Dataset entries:
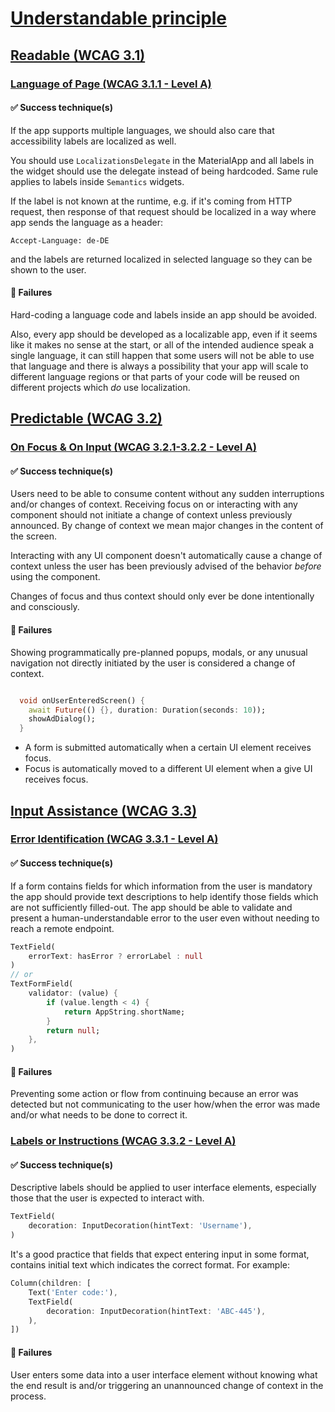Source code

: # [Understandable principle](../../principles/understandable_principle.md#understandable-principle)

## [Readable (WCAG 3.1)](../../principles/understandable_principle.md#readable-wcag-31)

### [Language of Page (WCAG 3.1.1 - Level A)](../../principles/understandable_principle.md#error-identification-wcag-331---level-a)

#### ✅ Success technique(s)

If the app supports multiple languages, we should also care that accessibility labels are localized as well.

You should use `LocalizationsDelegate` in the MaterialApp and all labels in the widget should use the delegate instead of being hardcoded. Same rule applies to labels inside `Semantics` widgets.

If the label is not known at the runtime, e.g. if it's coming from HTTP request, then response of that request should be localized in a way where app sends the language as a header:
```
Accept-Language: de-DE
```

and the labels are returned localized in selected language so they can be shown to the user.

#### 🚫 Failures

Hard-coding a language code and labels inside an app should be avoided.

Also, every app should be developed as a localizable app, even if it seems like it makes no sense at the start, or all of the intended audience speak a single language, it can still happen that some users will not be able to use that language and there is always a possibility that your app will scale to different language regions or that parts of your code will be reused on different projects which _do_ use localization.

## [Predictable (WCAG 3.2)](../../principles/understandable_principle.md#predictable-wcag-32)

### [On Focus & On Input (WCAG 3.2.1-3.2.2 - Level A)](../../principles/understandable_principle.md#on-focus--on-input-wcag-321-322---level-a)

#### ✅ Success technique(s)

Users need to be able to consume content without any sudden interruptions and/or changes of context. Receiving focus on or interacting with any component should not initiate a change of context unless previously announced. By change of context we mean major changes in the content of the screen.

Interacting with any UI component doesn't automatically cause a change of context unless the user has been previously advised of the behavior _before_ using the component.

Changes of focus and thus context should only ever be done intentionally and consciously.

#### 🚫 Failures

Showing programmatically pre-planned popups, modals, or any unusual navigation not directly initiated by the user is considered a change of context.

```dart

  void onUserEnteredScreen() {
    await Future(() {}, duration: Duration(seconds: 10));
    showAdDialog();
  }
```

- A form is submitted automatically when a certain UI element receives focus.
- Focus is automatically moved to a different UI element when a give UI receives focus.

## [Input Assistance (WCAG 3.3)](../../principles/understandable_principle.md#input-assistance-wcag-33)

### [Error Identification (WCAG 3.3.1 - Level A)](../../principles/understandable_principle.md#error-identification-wcag-331---level-a)

#### ✅ Success technique(s)

If a form contains fields for which information from the user is mandatory the app should provide text descriptions to help identify those fields which are not sufficiently filled-out. The app should be able to validate and present a human-understandable error to the user even without needing to reach a remote endpoint.

```dart
TextField(
    errorText: hasError ? errorLabel : null
)
// or
TextFormField(
    validator: (value) {
        if (value.length < 4) {
            return AppString.shortName;
        }
        return null;
    },
)
```

#### 🚫 Failures

Preventing some action or flow from continuing because an error was detected but not communicating to the user how/when the error was made and/or what needs to be done to correct it.

### [Labels or Instructions (WCAG 3.3.2 - Level A)](../../principles/understandable_principle.md#labels-or-instructions-wcag-332---level-a)

#### ✅ Success technique(s)

Descriptive labels should be applied to user interface elements, especially those that the user is expected to interact with.

```dart
TextField(
    decoration: InputDecoration(hintText: 'Username'),
)
```

It's a good practice that fields that expect entering input in some format, contains initial text which indicates the correct format. For example:

```dart
Column(children: [
    Text('Enter code:'),
    TextField(
        decoration: InputDecoration(hintText: 'ABC-445'),
    ),
])
```
#### 🚫 Failures

User enters some data into a user interface element without knowing what the end result is and/or triggering an unannounced change of context in the process.
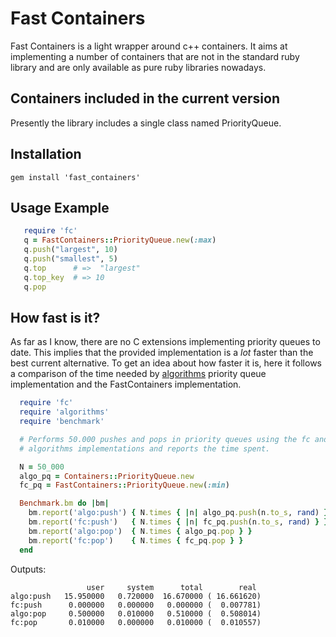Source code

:# Fast Containers

Fast Containers is a light wrapper around c++ containers. It aims at implementing a number of containers that are not in the standard ruby library and are only available as pure ruby libraries nowadays. 

## Containers included in the current version
Presently the library includes a single class named PriorityQueue.

## Installation

```
gem install 'fast_containers'
```

## Usage Example

```ruby
   require 'fc'
   q = FastContainers::PriorityQueue.new(:max)
   q.push("largest", 10)
   q.push("smallest", 5)
   q.top      # =>  "largest"
   q.top_key  # => 10
   q.pop
```

## How fast is it?

As far as I know, there are no C extensions implementing priority queues to date. This implies that the provided implementation is a *lot* faster than the best current alternative. 
To get an idea about how faster it is, here it follows a comparison of the time needed by [algorithms](https://github.com/kanwei/algorithms) priority queue implementation and the FastContainers implementation.

```ruby
  require 'fc'
  require 'algorithms'
  require 'benchmark'

  # Performs 50.000 pushes and pops in priority queues using the fc and
  # algorithms implementations and reports the time spent.

  N = 50_000
  algo_pq = Containers::PriorityQueue.new
  fc_pq = FastContainers::PriorityQueue.new(:min)

  Benchmark.bm do |bm|
    bm.report('algo:push') { N.times { |n| algo_pq.push(n.to_s, rand) } }
    bm.report('fc:push')   { N.times { |n| fc_pq.push(n.to_s, rand) } }
    bm.report('algo:pop')  { N.times { algo_pq.pop } }
    bm.report('fc:pop')    { N.times { fc_pq.pop } }
  end
```

Outputs:
```
                 user     system      total        real
algo:push   15.950000   0.720000  16.670000 ( 16.661620)
fc:push      0.000000   0.000000   0.000000 (  0.007781)
algo:pop     0.500000   0.010000   0.510000 (  0.508014)
fc:pop       0.010000   0.000000   0.010000 (  0.010557)
```

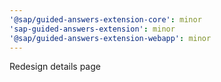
 ```yaml
---
'@sap/guided-answers-extension-core': minor
'sap-guided-answers-extension': minor
'@sap/guided-answers-extension-webapp': minor
---
```


Redesign details page
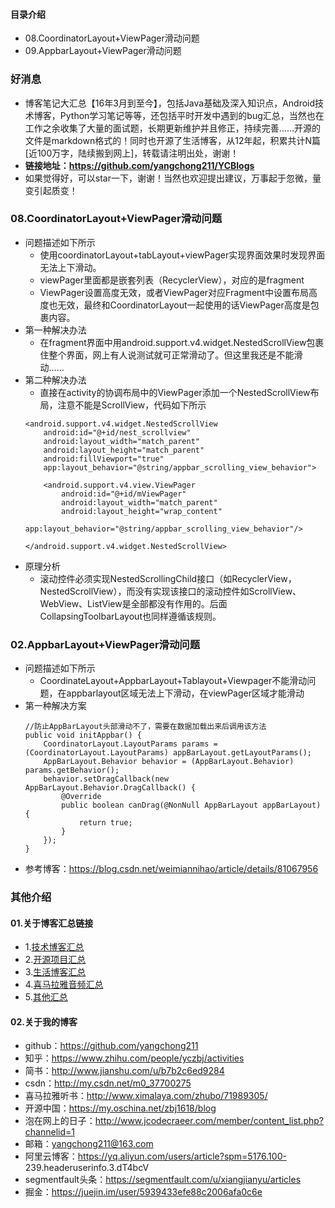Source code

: #### 目录介绍
- 08.CoordinatorLayout+ViewPager滑动问题
- 09.AppbarLayout+ViewPager滑动问题



### 好消息
- 博客笔记大汇总【16年3月到至今】，包括Java基础及深入知识点，Android技术博客，Python学习笔记等等，还包括平时开发中遇到的bug汇总，当然也在工作之余收集了大量的面试题，长期更新维护并且修正，持续完善……开源的文件是markdown格式的！同时也开源了生活博客，从12年起，积累共计N篇[近100万字，陆续搬到网上]，转载请注明出处，谢谢！
- **链接地址：https://github.com/yangchong211/YCBlogs**
- 如果觉得好，可以star一下，谢谢！当然也欢迎提出建议，万事起于忽微，量变引起质变！




### 08.CoordinatorLayout+ViewPager滑动问题
- 问题描述如下所示
    - 使用coordinatorLayout+tabLayout+viewPager实现界面效果时发现界面无法上下滑动。
    - viewPager里面都是嵌套列表（RecyclerView），对应的是fragment
    - ViewPager设置高度无效，或者ViewPager对应Fragment中设置布局高度也无效，最终和CoordinatorLayout一起使用的话ViewPager高度是包裹内容。
- 第一种解决办法
    - 在fragment界面中用android.support.v4.widget.NestedScrollView包裹住整个界面，网上有人说测试就可正常滑动了。但这里我还是不能滑动……
- 第二种解决办法
    - 直接在activity的协调布局中的ViewPager添加一个NestedScrollView布局，注意不能是ScrollView，代码如下所示
    ```
    <android.support.v4.widget.NestedScrollView
        android:id="@+id/nest_scrollview"
        android:layout_width="match_parent"
        android:layout_height="match_parent"
        android:fillViewport="true"
        app:layout_behavior="@string/appbar_scrolling_view_behavior">
    
        <android.support.v4.view.ViewPager
            android:id="@+id/mViewPager"
            android:layout_width="match_parent"
            android:layout_height="wrap_content"
            app:layout_behavior="@string/appbar_scrolling_view_behavior"/>
    
    </android.support.v4.widget.NestedScrollView>
    ```
- 原理分析
    - 滚动控件必须实现NestedScrollingChild接口（如RecyclerView，NestedScrollView），而没有实现该接口的滚动控件如ScrollView、WebView、ListView是全部都没有作用的。后面CollapsingToolbarLayout也同样遵循该规则。




### 02.AppbarLayout+ViewPager滑动问题
- 问题描述如下所示
    - CoordinateLayout+AppbarLayout+Tablayout+Viewpager不能滑动问题，在appbarlayout区域无法上下滑动，在viewPager区域才能滑动
- 第一种解决方案
    ```
    //防止AppBarLayout头部滑动不了，需要在数据加载出来后调用该方法
    public void initAppbar() {
        CoordinatorLayout.LayoutParams params = (CoordinatorLayout.LayoutParams) appBarLayout.getLayoutParams();
        AppBarLayout.Behavior behavior = (AppBarLayout.Behavior) params.getBehavior();
        behavior.setDragCallback(new AppBarLayout.Behavior.DragCallback() {
            @Override
            public boolean canDrag(@NonNull AppBarLayout appBarLayout) {
                return true;
            }
        });
    }
    ```
- 参考博客：https://blog.csdn.net/weimiannihao/article/details/81067956





### 其他介绍
#### 01.关于博客汇总链接
- 1.[技术博客汇总](https://www.jianshu.com/p/614cb839182c)
- 2.[开源项目汇总](https://blog.csdn.net/m0_37700275/article/details/80863574)
- 3.[生活博客汇总](https://blog.csdn.net/m0_37700275/article/details/79832978)
- 4.[喜马拉雅音频汇总](https://www.jianshu.com/p/f665de16d1eb)
- 5.[其他汇总](https://www.jianshu.com/p/53017c3fc75d)



#### 02.关于我的博客
- github：https://github.com/yangchong211
- 知乎：https://www.zhihu.com/people/yczbj/activities
- 简书：http://www.jianshu.com/u/b7b2c6ed9284
- csdn：http://my.csdn.net/m0_37700275
- 喜马拉雅听书：http://www.ximalaya.com/zhubo/71989305/
- 开源中国：https://my.oschina.net/zbj1618/blog
- 泡在网上的日子：http://www.jcodecraeer.com/member/content_list.php?channelid=1
- 邮箱：yangchong211@163.com
- 阿里云博客：https://yq.aliyun.com/users/article?spm=5176.100- 239.headeruserinfo.3.dT4bcV
- segmentfault头条：https://segmentfault.com/u/xiangjianyu/articles
- 掘金：https://juejin.im/user/5939433efe88c2006afa0c6e




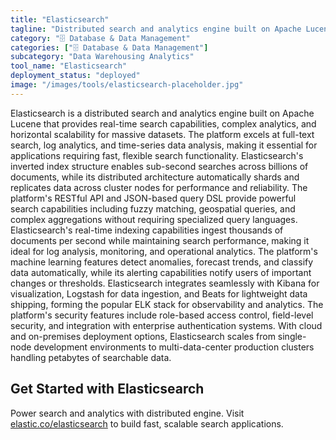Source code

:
 ```yaml
---
title: "Elasticsearch"
tagline: "Distributed search and analytics engine built on Apache Lucene"
category: "🗄️ Database & Data Management"
categories: ["🗄️ Database & Data Management"]
subcategory: "Data Warehousing Analytics"
tool_name: "Elasticsearch"
deployment_status: "deployed"
image: "/images/tools/elasticsearch-placeholder.jpg"
---
```

Elasticsearch is a distributed search and analytics engine built on Apache Lucene that provides real-time search capabilities, complex analytics, and horizontal scalability for massive datasets. The platform excels at full-text search, log analytics, and time-series data analysis, making it essential for applications requiring fast, flexible search functionality. Elasticsearch's inverted index structure enables sub-second searches across billions of documents, while its distributed architecture automatically shards and replicates data across cluster nodes for performance and reliability. The platform's RESTful API and JSON-based query DSL provide powerful search capabilities including fuzzy matching, geospatial queries, and complex aggregations without requiring specialized query languages. Elasticsearch's real-time indexing capabilities ingest thousands of documents per second while maintaining search performance, making it ideal for log analysis, monitoring, and operational analytics. The platform's machine learning features detect anomalies, forecast trends, and classify data automatically, while its alerting capabilities notify users of important changes or thresholds. Elasticsearch integrates seamlessly with Kibana for visualization, Logstash for data ingestion, and Beats for lightweight data shipping, forming the popular ELK stack for observability and analytics. The platform's security features include role-based access control, field-level security, and integration with enterprise authentication systems. With cloud and on-premises deployment options, Elasticsearch scales from single-node development environments to multi-data-center production clusters handling petabytes of searchable data.

## Get Started with Elasticsearch

Power search and analytics with distributed engine. Visit [elastic.co/elasticsearch](https://www.elastic.co/elasticsearch) to build fast, scalable search applications.
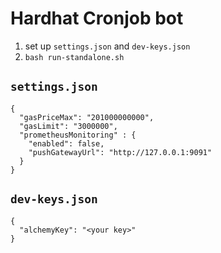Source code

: # Hardhat Cronjob bot
1. set up `settings.json` and `dev-keys.json`
1. `bash run-standalone.sh`

## `settings.json`
```
{
  "gasPriceMax": "201000000000",
  "gasLimit": "3000000",
  "prometheusMonitoring" : {
    "enabled": false,
    "pushGatewayUrl": "http://127.0.0.1:9091"
  }
}
```
## `dev-keys.json`
```
{
  "alchemyKey": "<your key>"
}
```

**To do**
Each line that contains the string "implementing" should be copied from the data above.

**Written solution**
Fast Containers is a light wrapper around c++ containers. It aims at implementing a number of containers that are not in the standard ruby library and are only available as pure ruby libraries nowadays. 
As far as I know, there are no C extensions implementing priority queues to date. This implies that the provided implementation is a *lot* faster than the best current alternative. 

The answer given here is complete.